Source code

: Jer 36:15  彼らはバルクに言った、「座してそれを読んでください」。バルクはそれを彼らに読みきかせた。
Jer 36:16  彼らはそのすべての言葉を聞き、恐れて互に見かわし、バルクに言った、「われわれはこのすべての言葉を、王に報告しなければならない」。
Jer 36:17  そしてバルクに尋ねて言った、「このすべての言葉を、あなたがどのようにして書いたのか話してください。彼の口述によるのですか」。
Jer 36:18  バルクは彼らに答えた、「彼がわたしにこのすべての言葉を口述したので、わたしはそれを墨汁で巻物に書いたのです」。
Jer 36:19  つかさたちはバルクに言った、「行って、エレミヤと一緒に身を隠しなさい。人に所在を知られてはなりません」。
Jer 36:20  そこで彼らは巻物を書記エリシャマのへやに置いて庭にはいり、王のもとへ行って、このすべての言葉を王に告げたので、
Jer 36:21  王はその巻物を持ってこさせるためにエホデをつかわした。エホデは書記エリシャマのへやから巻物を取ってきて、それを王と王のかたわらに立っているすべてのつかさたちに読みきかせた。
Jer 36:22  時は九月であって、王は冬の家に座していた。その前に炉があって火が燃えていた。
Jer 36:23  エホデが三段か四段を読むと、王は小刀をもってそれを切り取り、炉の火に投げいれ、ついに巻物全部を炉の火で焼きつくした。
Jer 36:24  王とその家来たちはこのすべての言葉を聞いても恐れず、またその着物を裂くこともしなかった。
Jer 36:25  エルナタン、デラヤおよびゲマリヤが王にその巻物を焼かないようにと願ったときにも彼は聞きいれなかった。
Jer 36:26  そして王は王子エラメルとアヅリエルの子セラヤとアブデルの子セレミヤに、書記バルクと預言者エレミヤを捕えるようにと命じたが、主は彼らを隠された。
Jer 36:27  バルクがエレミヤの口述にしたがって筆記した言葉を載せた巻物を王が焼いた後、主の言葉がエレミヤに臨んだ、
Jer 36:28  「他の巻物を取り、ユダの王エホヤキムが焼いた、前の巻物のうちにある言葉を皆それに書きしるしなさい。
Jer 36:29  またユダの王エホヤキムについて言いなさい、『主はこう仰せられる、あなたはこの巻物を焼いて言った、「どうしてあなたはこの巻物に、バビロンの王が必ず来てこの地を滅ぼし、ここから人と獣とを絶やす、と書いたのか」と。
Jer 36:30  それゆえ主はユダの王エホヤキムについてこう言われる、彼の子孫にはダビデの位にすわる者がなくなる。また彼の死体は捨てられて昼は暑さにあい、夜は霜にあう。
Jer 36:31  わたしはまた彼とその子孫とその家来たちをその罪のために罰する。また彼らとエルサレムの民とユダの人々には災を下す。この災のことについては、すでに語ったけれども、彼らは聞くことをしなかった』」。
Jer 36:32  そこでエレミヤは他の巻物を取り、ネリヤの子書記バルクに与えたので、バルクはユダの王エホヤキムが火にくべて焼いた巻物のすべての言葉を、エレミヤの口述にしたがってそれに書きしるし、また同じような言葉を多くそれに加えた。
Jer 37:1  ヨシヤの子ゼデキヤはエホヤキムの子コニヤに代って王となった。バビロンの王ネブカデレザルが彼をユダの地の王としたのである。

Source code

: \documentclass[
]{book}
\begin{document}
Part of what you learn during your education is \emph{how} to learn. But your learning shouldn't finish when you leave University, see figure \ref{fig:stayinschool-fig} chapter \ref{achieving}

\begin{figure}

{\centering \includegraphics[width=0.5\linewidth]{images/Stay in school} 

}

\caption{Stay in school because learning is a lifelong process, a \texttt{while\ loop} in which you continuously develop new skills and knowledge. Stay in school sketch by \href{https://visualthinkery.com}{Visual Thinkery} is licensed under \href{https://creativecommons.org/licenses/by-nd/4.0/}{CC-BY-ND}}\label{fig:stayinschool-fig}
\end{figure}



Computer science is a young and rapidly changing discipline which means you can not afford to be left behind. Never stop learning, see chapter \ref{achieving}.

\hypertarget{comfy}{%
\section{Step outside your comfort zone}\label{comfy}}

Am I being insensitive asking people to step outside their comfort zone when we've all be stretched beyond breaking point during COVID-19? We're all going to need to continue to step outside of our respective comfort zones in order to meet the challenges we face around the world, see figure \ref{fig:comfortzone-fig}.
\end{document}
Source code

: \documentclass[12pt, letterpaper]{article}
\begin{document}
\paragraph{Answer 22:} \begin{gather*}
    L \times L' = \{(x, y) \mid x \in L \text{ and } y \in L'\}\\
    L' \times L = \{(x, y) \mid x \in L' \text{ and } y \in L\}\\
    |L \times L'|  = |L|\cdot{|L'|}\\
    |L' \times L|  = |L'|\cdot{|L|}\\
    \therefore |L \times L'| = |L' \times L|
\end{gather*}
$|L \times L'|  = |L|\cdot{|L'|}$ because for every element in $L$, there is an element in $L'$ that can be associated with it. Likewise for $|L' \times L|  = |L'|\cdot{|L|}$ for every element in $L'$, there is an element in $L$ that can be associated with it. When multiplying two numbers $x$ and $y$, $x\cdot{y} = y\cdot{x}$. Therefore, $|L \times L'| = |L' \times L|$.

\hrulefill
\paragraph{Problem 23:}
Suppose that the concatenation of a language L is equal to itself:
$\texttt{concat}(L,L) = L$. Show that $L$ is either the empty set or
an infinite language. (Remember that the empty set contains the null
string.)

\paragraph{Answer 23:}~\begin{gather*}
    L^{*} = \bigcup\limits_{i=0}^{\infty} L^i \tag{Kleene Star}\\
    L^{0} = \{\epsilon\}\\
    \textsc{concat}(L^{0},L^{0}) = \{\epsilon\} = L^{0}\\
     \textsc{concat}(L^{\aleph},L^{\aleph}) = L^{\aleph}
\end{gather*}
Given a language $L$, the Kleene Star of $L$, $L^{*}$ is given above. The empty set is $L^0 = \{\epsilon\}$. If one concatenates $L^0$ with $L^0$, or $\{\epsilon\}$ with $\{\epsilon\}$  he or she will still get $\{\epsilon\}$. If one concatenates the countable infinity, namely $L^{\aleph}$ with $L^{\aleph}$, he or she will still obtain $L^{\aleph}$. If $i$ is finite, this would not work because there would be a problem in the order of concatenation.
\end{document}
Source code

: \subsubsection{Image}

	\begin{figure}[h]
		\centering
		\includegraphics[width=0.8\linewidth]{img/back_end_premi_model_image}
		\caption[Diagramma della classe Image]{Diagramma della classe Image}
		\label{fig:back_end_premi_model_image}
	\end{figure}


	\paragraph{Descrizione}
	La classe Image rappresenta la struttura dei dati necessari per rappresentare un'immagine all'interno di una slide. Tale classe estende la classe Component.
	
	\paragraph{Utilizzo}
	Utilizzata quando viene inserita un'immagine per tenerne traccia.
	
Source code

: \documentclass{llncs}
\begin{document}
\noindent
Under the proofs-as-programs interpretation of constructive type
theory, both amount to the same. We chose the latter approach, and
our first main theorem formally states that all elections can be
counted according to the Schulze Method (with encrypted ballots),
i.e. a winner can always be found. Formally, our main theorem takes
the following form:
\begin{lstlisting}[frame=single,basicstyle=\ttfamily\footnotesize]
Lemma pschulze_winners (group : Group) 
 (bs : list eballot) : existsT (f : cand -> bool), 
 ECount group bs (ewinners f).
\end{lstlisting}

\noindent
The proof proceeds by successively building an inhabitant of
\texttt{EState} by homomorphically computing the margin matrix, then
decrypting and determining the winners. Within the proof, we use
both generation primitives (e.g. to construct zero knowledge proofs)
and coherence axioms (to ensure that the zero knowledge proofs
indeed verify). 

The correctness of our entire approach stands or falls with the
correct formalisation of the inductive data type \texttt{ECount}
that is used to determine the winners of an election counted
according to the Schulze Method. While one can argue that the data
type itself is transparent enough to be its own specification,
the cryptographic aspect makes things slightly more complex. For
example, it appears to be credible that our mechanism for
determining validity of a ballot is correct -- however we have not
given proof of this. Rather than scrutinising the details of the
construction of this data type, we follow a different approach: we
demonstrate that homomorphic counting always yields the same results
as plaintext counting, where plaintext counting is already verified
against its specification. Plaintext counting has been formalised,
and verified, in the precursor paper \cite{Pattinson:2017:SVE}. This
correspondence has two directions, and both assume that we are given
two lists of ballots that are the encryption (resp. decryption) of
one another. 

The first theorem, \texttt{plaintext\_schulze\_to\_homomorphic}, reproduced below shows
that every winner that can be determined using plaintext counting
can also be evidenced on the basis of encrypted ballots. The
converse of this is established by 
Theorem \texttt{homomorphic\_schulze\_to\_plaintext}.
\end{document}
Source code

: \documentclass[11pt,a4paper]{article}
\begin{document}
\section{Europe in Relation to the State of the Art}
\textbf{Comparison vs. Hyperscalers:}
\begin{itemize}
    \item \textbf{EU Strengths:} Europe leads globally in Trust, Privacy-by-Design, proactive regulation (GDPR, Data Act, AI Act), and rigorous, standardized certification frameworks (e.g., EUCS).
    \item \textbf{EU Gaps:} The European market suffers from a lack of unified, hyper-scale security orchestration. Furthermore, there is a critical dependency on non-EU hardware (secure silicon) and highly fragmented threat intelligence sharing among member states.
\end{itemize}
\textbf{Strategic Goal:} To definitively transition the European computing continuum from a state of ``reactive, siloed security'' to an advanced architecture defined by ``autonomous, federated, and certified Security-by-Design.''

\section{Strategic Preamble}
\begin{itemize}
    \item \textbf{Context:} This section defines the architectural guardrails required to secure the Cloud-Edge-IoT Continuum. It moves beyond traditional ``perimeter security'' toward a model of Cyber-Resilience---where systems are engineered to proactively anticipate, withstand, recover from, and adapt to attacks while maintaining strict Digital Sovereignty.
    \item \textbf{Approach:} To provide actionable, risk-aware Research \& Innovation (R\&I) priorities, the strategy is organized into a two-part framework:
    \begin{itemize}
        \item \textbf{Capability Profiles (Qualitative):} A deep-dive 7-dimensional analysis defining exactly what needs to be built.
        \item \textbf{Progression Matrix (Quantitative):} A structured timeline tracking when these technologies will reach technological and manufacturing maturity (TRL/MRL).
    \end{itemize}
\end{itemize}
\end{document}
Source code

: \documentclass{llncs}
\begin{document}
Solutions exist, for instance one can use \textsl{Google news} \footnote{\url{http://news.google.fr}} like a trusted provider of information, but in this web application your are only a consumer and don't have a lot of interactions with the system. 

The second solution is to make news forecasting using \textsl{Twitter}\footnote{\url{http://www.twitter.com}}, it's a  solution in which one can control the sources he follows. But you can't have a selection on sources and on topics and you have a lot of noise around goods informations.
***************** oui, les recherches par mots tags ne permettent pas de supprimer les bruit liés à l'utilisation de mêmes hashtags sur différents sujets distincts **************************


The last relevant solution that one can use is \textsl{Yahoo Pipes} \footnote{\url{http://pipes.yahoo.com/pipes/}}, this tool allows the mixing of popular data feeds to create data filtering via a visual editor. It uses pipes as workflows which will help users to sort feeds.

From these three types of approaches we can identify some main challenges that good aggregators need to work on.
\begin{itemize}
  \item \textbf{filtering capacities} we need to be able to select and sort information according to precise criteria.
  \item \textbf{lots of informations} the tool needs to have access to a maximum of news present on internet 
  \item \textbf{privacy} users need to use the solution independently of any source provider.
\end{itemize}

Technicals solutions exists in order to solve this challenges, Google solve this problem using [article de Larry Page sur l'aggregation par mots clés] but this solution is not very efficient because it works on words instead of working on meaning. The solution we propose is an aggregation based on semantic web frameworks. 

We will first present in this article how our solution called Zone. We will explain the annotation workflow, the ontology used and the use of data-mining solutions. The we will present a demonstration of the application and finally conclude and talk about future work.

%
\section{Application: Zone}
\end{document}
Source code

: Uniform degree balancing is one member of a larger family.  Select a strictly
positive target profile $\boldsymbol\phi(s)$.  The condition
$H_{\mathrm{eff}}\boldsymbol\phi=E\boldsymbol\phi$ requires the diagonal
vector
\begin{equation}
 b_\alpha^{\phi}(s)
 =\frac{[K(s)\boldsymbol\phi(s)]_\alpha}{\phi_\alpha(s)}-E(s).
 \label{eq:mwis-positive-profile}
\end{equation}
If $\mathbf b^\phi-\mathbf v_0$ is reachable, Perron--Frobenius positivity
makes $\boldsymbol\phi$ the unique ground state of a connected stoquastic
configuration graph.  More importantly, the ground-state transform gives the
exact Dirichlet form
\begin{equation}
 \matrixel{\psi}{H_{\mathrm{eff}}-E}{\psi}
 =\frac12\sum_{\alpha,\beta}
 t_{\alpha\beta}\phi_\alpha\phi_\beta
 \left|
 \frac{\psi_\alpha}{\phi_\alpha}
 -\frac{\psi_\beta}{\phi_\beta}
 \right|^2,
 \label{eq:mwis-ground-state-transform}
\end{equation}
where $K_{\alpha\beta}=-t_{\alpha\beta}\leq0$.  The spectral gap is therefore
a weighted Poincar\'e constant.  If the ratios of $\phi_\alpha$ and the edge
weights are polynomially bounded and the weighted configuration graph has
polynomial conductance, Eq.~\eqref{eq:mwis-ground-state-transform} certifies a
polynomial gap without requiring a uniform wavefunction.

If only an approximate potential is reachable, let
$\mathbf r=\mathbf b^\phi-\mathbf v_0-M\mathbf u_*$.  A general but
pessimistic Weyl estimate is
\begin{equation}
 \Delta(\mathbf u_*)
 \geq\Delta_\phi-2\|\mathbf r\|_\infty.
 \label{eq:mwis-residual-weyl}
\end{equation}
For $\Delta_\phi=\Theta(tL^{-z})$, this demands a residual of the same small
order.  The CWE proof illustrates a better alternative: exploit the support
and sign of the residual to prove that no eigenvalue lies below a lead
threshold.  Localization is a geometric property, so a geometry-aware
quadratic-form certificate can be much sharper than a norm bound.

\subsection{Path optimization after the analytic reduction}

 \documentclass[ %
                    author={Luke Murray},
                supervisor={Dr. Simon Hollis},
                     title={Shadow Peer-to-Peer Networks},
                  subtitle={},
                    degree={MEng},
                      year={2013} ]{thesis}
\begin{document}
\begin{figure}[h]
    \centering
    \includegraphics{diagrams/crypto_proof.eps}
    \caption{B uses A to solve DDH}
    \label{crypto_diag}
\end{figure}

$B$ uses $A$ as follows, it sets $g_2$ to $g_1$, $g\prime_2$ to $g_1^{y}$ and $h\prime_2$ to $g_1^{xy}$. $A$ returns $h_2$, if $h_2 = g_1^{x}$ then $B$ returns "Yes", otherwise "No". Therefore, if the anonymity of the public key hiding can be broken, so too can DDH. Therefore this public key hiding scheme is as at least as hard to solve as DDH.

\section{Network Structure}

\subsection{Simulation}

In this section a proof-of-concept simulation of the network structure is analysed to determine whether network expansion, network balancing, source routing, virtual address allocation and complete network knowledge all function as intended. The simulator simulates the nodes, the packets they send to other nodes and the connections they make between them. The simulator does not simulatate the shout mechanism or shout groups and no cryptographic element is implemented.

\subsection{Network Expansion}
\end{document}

* Activity *
From the line holding "any source provider." to the line holding "a weighted Poincar\'e", inclusive, restate each line above exactly as written.

* Task output *
  \item \textbf{privacy} users need to use the solution independently of any source provider.
\end{itemize}

Technicals solutions exists in order to solve this challenges, Google solve this problem using [article de Larry Page sur l'aggregation par mots clés] but this solution is not very efficient because it works on words instead of working on meaning. The solution we propose is an aggregation based on semantic web frameworks. 

We will first present in this article how our solution called Zone. We will explain the annotation workflow, the ontology used and the use of data-mining solutions. The we will present a demonstration of the application and finally conclude and talk about future work.

%
\section{Application: Zone}
\end{document}
Source code

: Uniform degree balancing is one member of a larger family.  Select a strictly
positive target profile $\boldsymbol\phi(s)$.  The condition
$H_{\mathrm{eff}}\boldsymbol\phi=E\boldsymbol\phi$ requires the diagonal
vector
\begin{equation}
 b_\alpha^{\phi}(s)
 =\frac{[K(s)\boldsymbol\phi(s)]_\alpha}{\phi_\alpha(s)}-E(s).
 \label{eq:mwis-positive-profile}
\end{equation}
If $\mathbf b^\phi-\mathbf v_0$ is reachable, Perron--Frobenius positivity
makes $\boldsymbol\phi$ the unique ground state of a connected stoquastic
configuration graph.  More importantly, the ground-state transform gives the
exact Dirichlet form
\begin{equation}
 \matrixel{\psi}{H_{\mathrm{eff}}-E}{\psi}
 =\frac12\sum_{\alpha,\beta}
 t_{\alpha\beta}\phi_\alpha\phi_\beta
 \left|
 \frac{\psi_\alpha}{\phi_\alpha}
 -\frac{\psi_\beta}{\phi_\beta}
 \right|^2,
 \label{eq:mwis-ground-state-transform}
\end{equation}
where $K_{\alpha\beta}=-t_{\alpha\beta}\leq0$.  The spectral gap is therefore
a weighted Poincar\'e constant.  If the ratios of $\phi_\alpha$ and the edge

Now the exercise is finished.